Presumably that latter pair were alive (or near as dammit) when my current house was being built in the early 1700s, and probably sucking on straws throughout their lives therefore.
And if that wasn’t enough another set of 6xGreat-Grandparents were found: Nicholas Whitfield (1732-1798) and Jane Watson (?-1774) of Stanhope, Durham. Nicholas owned his own house and so must have been quite well off, but none of that money filtered down to us, sadly. Nicholas’ dad was called Henry, so that’s my seven times great-grandad (assuming there was no sexual monkey business in the intervening years and anyone became impregnated by someone other than their husband - a big assumption to make in my family). I think that I have 512 ancestors in that generation and we have names for 6 of them. Even if I am a part of Henry Whitfield, it’s a very small part (but I still think I deserve a share of Nicholas’ estate).

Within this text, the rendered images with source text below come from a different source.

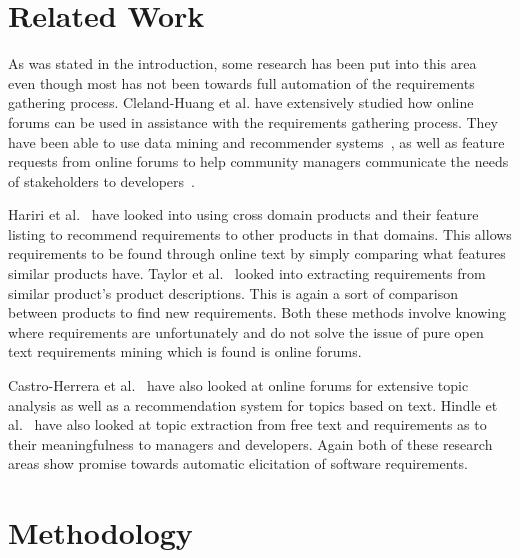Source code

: \documentclass[conference]{IEEEtran}
\begin{document}
\section{Related Work}

As was stated in the introduction, some research has been put into this area~\cite{Ambriola:1997:PNL}
even though most
has not been towards full automation of the requirements gathering process. Cleland-Huang et al.
have extensively studied how online forums can be used in assistance with the requirements gathering
process. They have been able to use data mining and recommender systems~\cite{2008}, as well as
feature requests from online forums to help community managers communicate the needs of stakeholders
to developers~\cite{Cleland-HuangDDC09}.

Hariri et al.~\cite{HaririCMCM13} have looked into using cross domain products and their feature
listing to recommend requirements to other products in that domains. This allows requirements to
be found through online text by simply comparing what features similar products have. Taylor et
al.~\cite{Taylor} looked into extracting requirements from similar product's product descriptions.
This is again a sort of comparison between products to find new requirements. Both these methods
involve knowing where requirements are unfortunately and do not solve the issue of pure
open text requirements mining which is found is online forums.

Castro-Herrera et al.~\cite{Castro-Herrera:2009:RSD} have also looked at online forums for
extensive topic analysis as well as a recommendation system for topics based on text. Hindle et
al.~\cite{hindle} have also looked at topic extraction from free text and requirements as to
their meaningfulness to managers and developers. Again both of these research areas show promise
towards automatic elicitation of software requirements.

\section{Methodology}
\end{document}
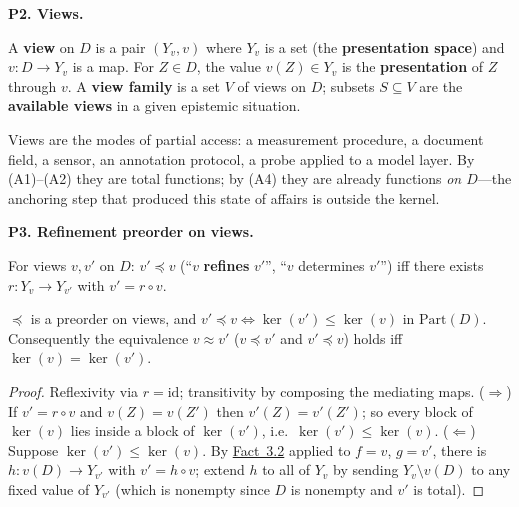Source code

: \textbf{P2. Views.}

\begin{thmdef}

A \textbf{view} on \(D\) is a pair \((Y_v, v)\) where \(Y_v\) is a set (the \textbf{presentation space}) and \(v : D \to Y_v\) is a map. For \(Z \in D\), the value \(v(Z) \in Y_v\) is the \textbf{presentation} of \(Z\) through \(v\). A \textbf{view family} is a set \(V\) of views on \(D\); subsets \(S \subseteq V\) are the \textbf{available views} in a given epistemic situation.
\end{thmdef}

Views are the modes of partial access: a measurement procedure, a document field, a sensor, an annotation protocol, a probe applied to a model layer. By (A1)--(A2) they are total functions; by (A4) they are already functions \emph{on \(D\)}---\hspace{0pt}the anchoring step that produced this state of affairs is outside the kernel.

\textbf{P3. Refinement preorder on views.}

\begin{thmdef}

For views \(v, v'\) on \(D\): \(v' \preceq v\) (``\(v\) \textbf{refines} \(v'\)'', ``\(v\) determines \(v'\)'') iff there exists \(r : Y_v \to Y_{v'}\) with \(v' = r \circ v\).
\end{thmdef}

\begin{thmplain}

\(\preceq\) is a preorder on views, and \(v' \preceq v \iff \ker(v') \le \ker(v)\) in \(\mathrm{Part}(D)\). Consequently the equivalence \(v \approx v'\) (\(v \preceq v'\) and \(v' \preceq v\)) holds iff \(\ker(v) = \ker(v')\).
\end{thmplain}

\begin{proof}

Reflexivity via \(r = \mathrm{id}\); transitivity by composing the mediating maps. (\(\Rightarrow\)) If \(v' = r \circ v\) and \(v(Z) = v(Z')\) then \(v'(Z) = v'(Z')\); so every block of \(\ker(v)\) lies inside a block of \(\ker(v')\), i.e.~\(\ker(v') \le \ker(v)\). (\(\Leftarrow\)) Suppose \(\ker(v') \le \ker(v)\). By \hyperlink{stmt:3.2}{Fact~3.2} applied to \(f = v\), \(g = v'\), there is \(h : v(D) \to Y_{v'}\) with \(v' = h \circ v\); extend \(h\) to all of \(Y_v\) by sending \(Y_v \setminus v(D)\) to any fixed value of \(Y_{v'}\) (which is nonempty since \(D\) is nonempty and \(v'\) is total).
\end{proof}

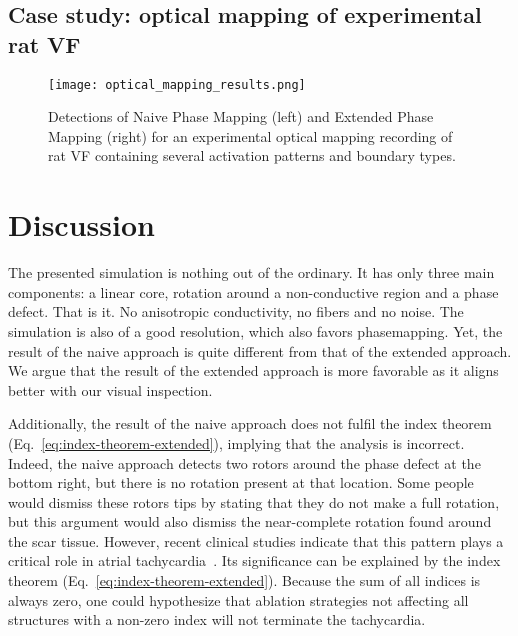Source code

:\documentclass[twocolumn]{article}
\begin{document}
\subsection{Case study: optical mapping of experimental rat VF}

\begin{figure}[ht]
  \centering
  \texttt{[image: optical\_mapping\_results.png]}
  \caption{Detections of Naive Phase Mapping (left) and Extended Phase Mapping (right) for an experimental optical mapping recording of rat VF containing several activation patterns and boundary types.}
  \label{fig:optical_mapping_results}
\end{figure}

\section{Discussion}


The presented simulation is nothing out of the ordinary.
It has only three main components:
a linear core, rotation around a non-conductive region and a phase defect.
That is it. No anisotropic conductivity, no fibers and no noise.
The simulation is also of a good resolution, which also favors phasemapping.
Yet, the result of the naive approach is quite different
from that of the extended approach.
We argue that the result of the extended approach is more favorable
as it aligns better with our visual inspection.

Additionally, the result of the naive approach does not fulfil the index theorem (Eq.~\ref{eq:index-theorem-extended}),
implying that the analysis is incorrect.
Indeed, the naive approach detects two rotors around the phase defect at the bottom right,
but there is no rotation present at that location.
Some people would dismiss these rotors tips
by stating that they do not make a full rotation,
but this argument would also dismiss the near-complete rotation
found around the scar tissue.
However, recent clinical studies indicate
that this pattern plays a critical role in atrial tachycardia~\autocite{duytschaever2024atrial, santucci2024identification, takigawa2019a}.
Its significance can be explained by the index theorem (Eq.~\ref{eq:index-theorem-extended}).
Because the sum of all indices is always zero,
one could hypothesize that ablation strategies
not affecting all structures with a non-zero index will not terminate the tachycardia.
\end{document}
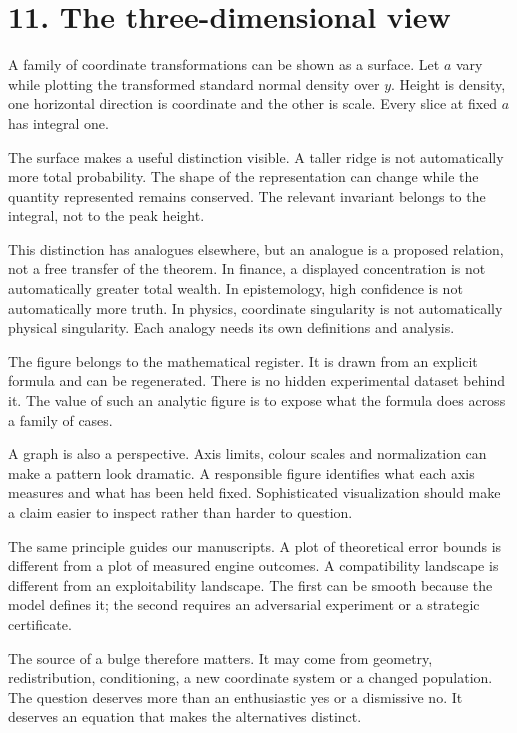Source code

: \documentclass[10pt]{article}
\begin{document}
\clearpage
\section*{11. The three-dimensional view}
A family of coordinate transformations can be shown as a surface. Let $a$ vary while plotting the transformed standard normal density over $y$. Height is density, one horizontal direction is coordinate and the other is scale. Every slice at fixed $a$ has integral one.

The surface makes a useful distinction visible. A taller ridge is not automatically more total probability. The shape of the representation can change while the quantity represented remains conserved. The relevant invariant belongs to the integral, not to the peak height.

This distinction has analogues elsewhere, but an analogue is a proposed relation, not a free transfer of the theorem. In finance, a displayed concentration is not automatically greater total wealth. In epistemology, high confidence is not automatically more truth. In physics, coordinate singularity is not automatically physical singularity. Each analogy needs its own definitions and analysis.

The figure belongs to the mathematical register. It is drawn from an explicit formula and can be regenerated. There is no hidden experimental dataset behind it. The value of such an analytic figure is to expose what the formula does across a family of cases.

A graph is also a perspective. Axis limits, colour scales and normalization can make a pattern look dramatic. A responsible figure identifies what each axis measures and what has been held fixed. Sophisticated visualization should make a claim easier to inspect rather than harder to question.

The same principle guides our manuscripts. A plot of theoretical error bounds is different from a plot of measured engine outcomes. A compatibility landscape is different from an exploitability landscape. The first can be smooth because the model defines it; the second requires an adversarial experiment or a strategic certificate.

The source of a bulge therefore matters. It may come from geometry, redistribution, conditioning, a new coordinate system or a changed population. The question deserves more than an enthusiastic yes or a dismissive no. It deserves an equation that makes the alternatives distinct.
\end{document}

What I hadn’t really noticed before was that the Herring line (which presuming surnames continue to be passed on as they have in the past- which I sort of hope they won’t- is only being carried by my son of all my parents’ grandchildren) goes back 5 generations to John Herring 1828-1887. His dad is listed at William Hearing (who died in 1867, a century before my birth) and his dad was called Robert Heron. I suppose back then names were said more than written and so how they were recorded was very much based on how they sounded. Unless William was embarrassed to be named after a bird, so changed his name and then John was embarrassed to be named after a sense, so changed it to a fish. But the Herrings have only been going since the 19th Century and I am, in many ways, living a lie. My name is Richard Heron or possibly, if the name changed before that Richard Heroin. That’s what I am calling myself from now on anyway. No one told me that you could just change your surname on a whim.